2) Class of IP addresses:
Class A: Range: 0-127: Used for large networks. All of them have been used.
Class B: Range: 128-191: Used by MNCs/corporates and some government networks. All of them have been used.
Class C: Range: 192-223: Commonly used by organizations.
Class D: Range: 224-239: Used for multicasting.
Class E:* Range: 240-255: Reserved for experimental usage.
3) The IP address 127.0.0.1 designates the machine someone is working on. This address is referred to as the "loopback address". This is used to test the machine and the NIC card.

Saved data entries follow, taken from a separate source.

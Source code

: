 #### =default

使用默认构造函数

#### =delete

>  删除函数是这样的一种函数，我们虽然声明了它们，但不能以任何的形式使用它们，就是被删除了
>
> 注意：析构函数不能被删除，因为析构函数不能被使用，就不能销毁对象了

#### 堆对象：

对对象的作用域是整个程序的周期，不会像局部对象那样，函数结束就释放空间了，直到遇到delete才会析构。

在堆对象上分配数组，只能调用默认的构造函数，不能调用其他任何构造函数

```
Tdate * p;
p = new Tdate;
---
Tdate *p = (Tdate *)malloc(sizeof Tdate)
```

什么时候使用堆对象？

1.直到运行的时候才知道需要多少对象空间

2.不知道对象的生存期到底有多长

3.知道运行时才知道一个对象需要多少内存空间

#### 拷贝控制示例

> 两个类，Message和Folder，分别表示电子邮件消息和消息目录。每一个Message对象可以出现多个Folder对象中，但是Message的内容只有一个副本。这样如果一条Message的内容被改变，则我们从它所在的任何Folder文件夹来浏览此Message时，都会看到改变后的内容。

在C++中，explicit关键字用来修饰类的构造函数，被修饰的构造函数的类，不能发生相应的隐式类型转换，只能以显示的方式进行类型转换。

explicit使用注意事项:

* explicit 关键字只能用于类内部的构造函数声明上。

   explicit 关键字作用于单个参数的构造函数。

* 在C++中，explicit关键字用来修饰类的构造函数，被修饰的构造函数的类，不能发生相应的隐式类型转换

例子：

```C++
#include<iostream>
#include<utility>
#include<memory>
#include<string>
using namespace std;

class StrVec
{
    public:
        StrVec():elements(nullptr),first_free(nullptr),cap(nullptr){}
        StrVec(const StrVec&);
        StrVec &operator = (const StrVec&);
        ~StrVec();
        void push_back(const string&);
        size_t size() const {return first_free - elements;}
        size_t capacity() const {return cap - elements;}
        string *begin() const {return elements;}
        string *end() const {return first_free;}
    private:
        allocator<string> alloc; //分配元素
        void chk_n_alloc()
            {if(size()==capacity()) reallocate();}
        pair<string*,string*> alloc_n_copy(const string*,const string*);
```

4) Private IP addresses: Some IP addresses are to be used within the organization only, for internal workstations and servers only. These IPs ranges are:
10.0.0.0 to 10.255.255.255
172.16.0.0 to 172.31.255.255
192.168.0.0 to 192.168.255.255
5) IPv6:
Compared to IPv4, IPv6 increases the IP address from 32 bits to 128 bits to support larger address demands. The encoding of IPv6 addresses uses a hierarchy similar to CIDR (Classless Inter Domain Routing), which simplifies the routing. Though the IP header size of IPv6 address is 4 times larger than IPv4 address, the IPv6 headers are only 2 times the size of IPv4. This greatly reduces the overhead of packet processing and header bandwidth.